And all that mass of tightly coiled, confused emotions were well and truly rammed home to me on Tuesday, while waiting in the orthodontist reception, (as the ADHDer was once again convincing the Ortho that he really does wear the ‘bands’ on his braces, even though I know that he actually creates mini sling shots out of them to fire at the dog).

Because while I was hiding in awkwardness behind the latest edition of Famous Magazine, trying to digest the full ramifications of this life-changing article entitled ‘Is this too skinny?’, (complete with bikini-clad images of skeletal celebrities who normally look….well, skeletal), I looked up and noticed this woman sitting opposite me who was wearing the funkiest orange retro wig I have ever seen, (outside of a Vivienne Westward fashion runway or circus-themed party). It was a brave and feisty look on a woman in her forties, and it smacked of attitude.

That wig said, ‘I’m a fighter’.

And she reminded me of all those friends of mine who have bravely fought their own breast cancer battle, who sometimes I shamefully put to the back of my mind, so embroiled do I get in the minutiaie of my own petty existence, and I felt instantly humbled.  Even though, I must add, most of those women are the strongest women I know, because if I have learned anything about breast cancer, out of adversity evolves true warriors.

Personal battles do seem to fortify us humans, whether the battle is a health issue, a death in the family or even a divorce. And the inner strength that develops from pain becomes compellingly visible to those who witness it. I was drawn to the aura of that woman in the waiting room like a moth to a flame. I felt sheer admiration for her bravery.

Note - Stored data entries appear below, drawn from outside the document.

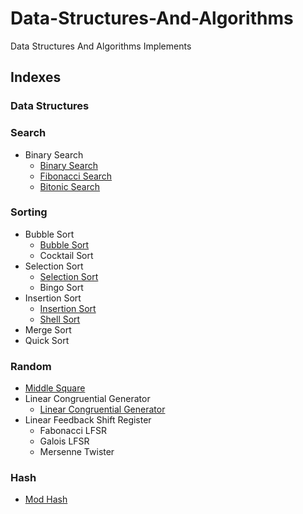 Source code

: # Data-Structures-And-Algorithms
Data Structures And Algorithms Implements

## Indexes
### Data Structures

### Search
- Binary Search
    - [Binary Search](src/com/algorithms/search/BinarySearch.java)
    - [Fibonacci Search](src/com/algorithms/search/FibonacciSearch.java)
    - [Bitonic Search](src/com/algorithms/search/BitonicSearch.java)

### Sorting
- Bubble Sort
    - [Bubble Sort](src/com/algorithms/sort/bubble/BubbleSort.java)
    - Cocktail Sort
- Selection Sort
    - [Selection Sort](src/com/algorithms/sort/selection/SelectionSort.java)
    - Bingo Sort
- Insertion Sort
    - [Insertion Sort](src/com/algorithms/sort/insertion/InsertionSort.java)
    - [Shell Sort](src/com/algorithms/sort/insertion/ShellSort.java)
- Merge Sort
- Quick Sort

### Random
- [Middle Square](src/com/algorithms/random/MiddleSquare.java)
- Linear Congruential Generator
    - [Linear Congruential Generator](src/com/algorithms/random/lcg/LCG.java)
- Linear Feedback Shift Register
    - Fabonacci LFSR
    - Galois LFSR
    - Mersenne Twister

### Hash
- [Mod Hash](src/com/algorithms/ModHash.java)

She was about my age, and was unquestionably beautiful, in spite of the ‘in your face’ brassiness of that wonderful tangerine wig. And she made me question if I would have the same strength of spirit to carry on with my day to day responsibilities if those tumultuous dark forces threatened my being?

Was she truly coping? How do you cope when you are a wife and a working mother and your whole world is suddenly brought crashing down by a few dodgy cells?

The rest of us need those reality checks occasionally to remind us of those people confronting life-threatening situations on a daily basis, to put our own pathetic little grievances, (that I still find plenty of time to whine about in spite of this incredible insight), into some sort of perspective. My son refusing to brush his birds nest of a hairstyle or my husband communicating with me via the dog are obvious irritations, but they are totally inconsequential in the grand scheme of things.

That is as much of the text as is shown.